This was discouraging, but Arthur tried again. "You like it?"
"I love it," said she, and now her eyes were a delight. "It makes me hate to go to bed at night, and eager to get up in the morning. And that means really living, doesn't it?"
"A man like me must seem to you a petty sort of creature."
"Oh, I haven't any professional haughtiness," was her laughing reply. "One kind of work seems to me just as good as another. It's the spirit of the workman that makes the only differences."
"That's it," said Arthur, with a humility which he thought genuine and which was perhaps not wholly false. "I don't seem to be able to give my heart to my work."
"I fancy you'll give it attention hereafter," suggested Madelene. She had dressed the almost healed finger and was dexterously rebandaging it. She was necessarily very near to him, and from her skin there seemed to issue a perfumed energy that stimulated his nerves. Their eyes met. Both smiled and flushed.

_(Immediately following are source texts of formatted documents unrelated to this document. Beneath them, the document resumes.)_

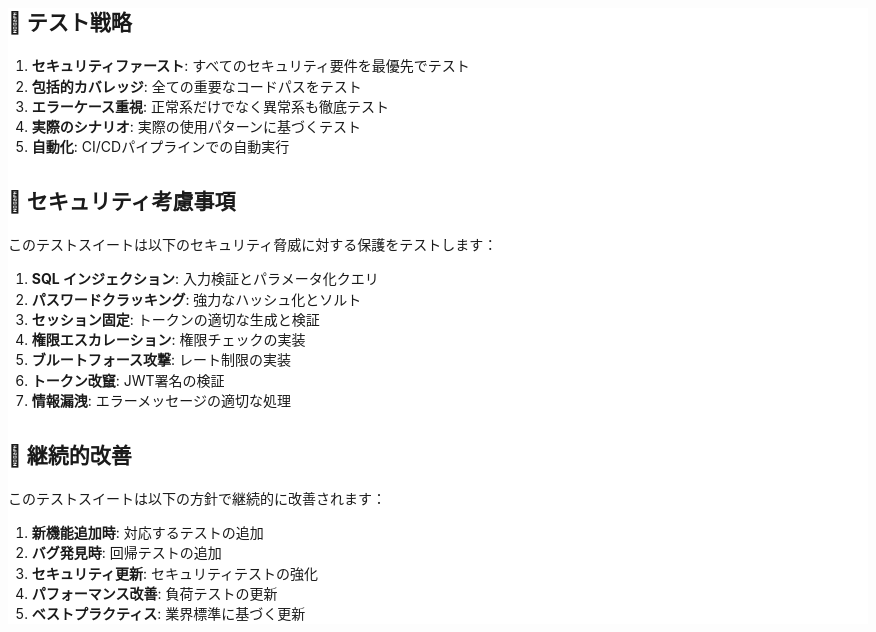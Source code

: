 ## 📝 テスト戦略

1. **セキュリティファースト**: すべてのセキュリティ要件を最優先でテスト
2. **包括的カバレッジ**: 全ての重要なコードパスをテスト
3. **エラーケース重視**: 正常系だけでなく異常系も徹底テスト
4. **実際のシナリオ**: 実際の使用パターンに基づくテスト
5. **自動化**: CI/CDパイプラインでの自動実行

## 🚨 セキュリティ考慮事項

このテストスイートは以下のセキュリティ脅威に対する保護をテストします：

1. **SQL インジェクション**: 入力検証とパラメータ化クエリ
2. **パスワードクラッキング**: 強力なハッシュ化とソルト
3. **セッション固定**: トークンの適切な生成と検証
4. **権限エスカレーション**: 権限チェックの実装
5. **ブルートフォース攻撃**: レート制限の実装
6. **トークン改竄**: JWT署名の検証
7. **情報漏洩**: エラーメッセージの適切な処理

## 🔄 継続的改善

このテストスイートは以下の方針で継続的に改善されます：

1. **新機能追加時**: 対応するテストの追加
2. **バグ発見時**: 回帰テストの追加
3. **セキュリティ更新**: セキュリティテストの強化
4. **パフォーマンス改善**: 負荷テストの更新
5. **ベストプラクティス**: 業界標準に基づく更新
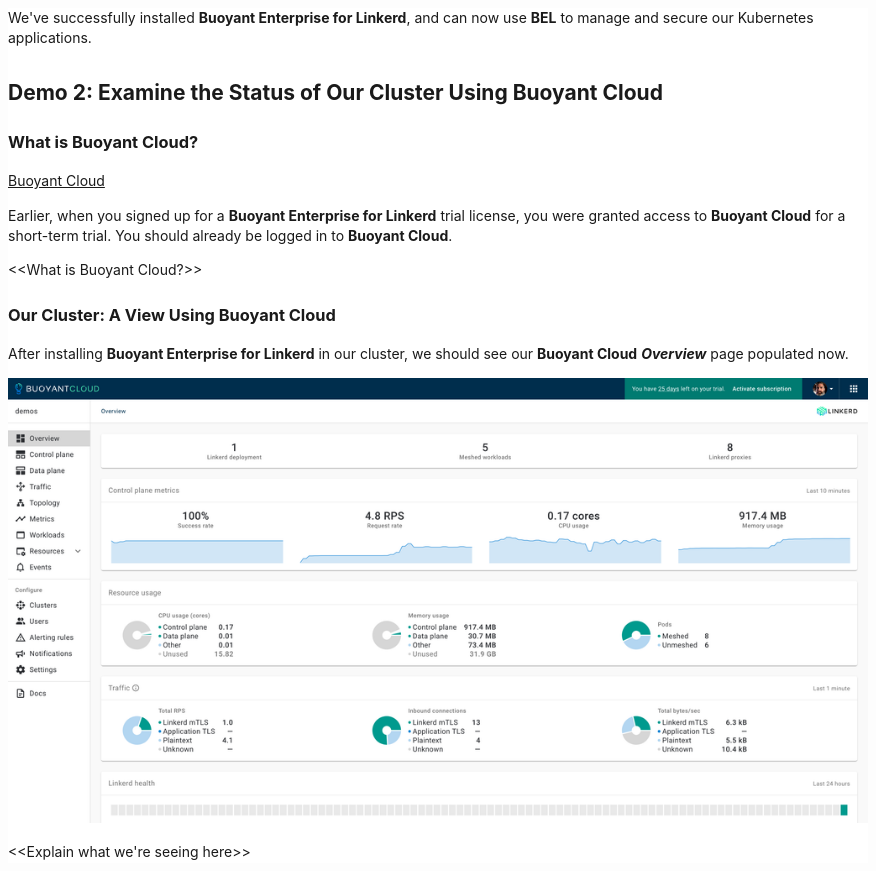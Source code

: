 We've successfully installed **Buoyant Enterprise for Linkerd**, and can now use **BEL** to manage and secure our Kubernetes applications.

## Demo 2: Examine the Status of Our Cluster Using Buoyant Cloud

### What is Buoyant Cloud?

[Buoyant Cloud](https://buoyant.io/cloud)

Earlier, when you signed up for a **Buoyant Enterprise for Linkerd** trial license, you were granted access to **Buoyant Cloud** for a short-term trial. You should already be logged in to **Buoyant Cloud**.

<<What is Buoyant Cloud?>>

### Our Cluster: A View Using Buoyant Cloud

After installing **Buoyant Enterprise for Linkerd** in our cluster, we should see our **Buoyant Cloud** ***Overview*** page populated now.

![Buoyant Cloud: Overview - With Cluster](images/buoyant-cloud-overview-with-cluster.png)

<<Explain what we're seeing here>>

"That wasn't very kind—that remark," said he.
"What's all this?" broke in the sharp voice of the doctor.
Arthur started guiltily, but Madelene, without lifting her eyes from her task, answered: "Mr. Ranger didn't want to be kept waiting."
"She's trying to steal my practice away from me!" cried Schulze. He looked utterly unlike his daughter at first glance, but on closer inspection there was an intimate resemblance, like that between the nut and its rough, needle-armored shell. "Well, I guess she hasn't botched it." This in a pleased voice, after an admiring inspection of the workmanlike bandage. "Come again to-morrow, young man."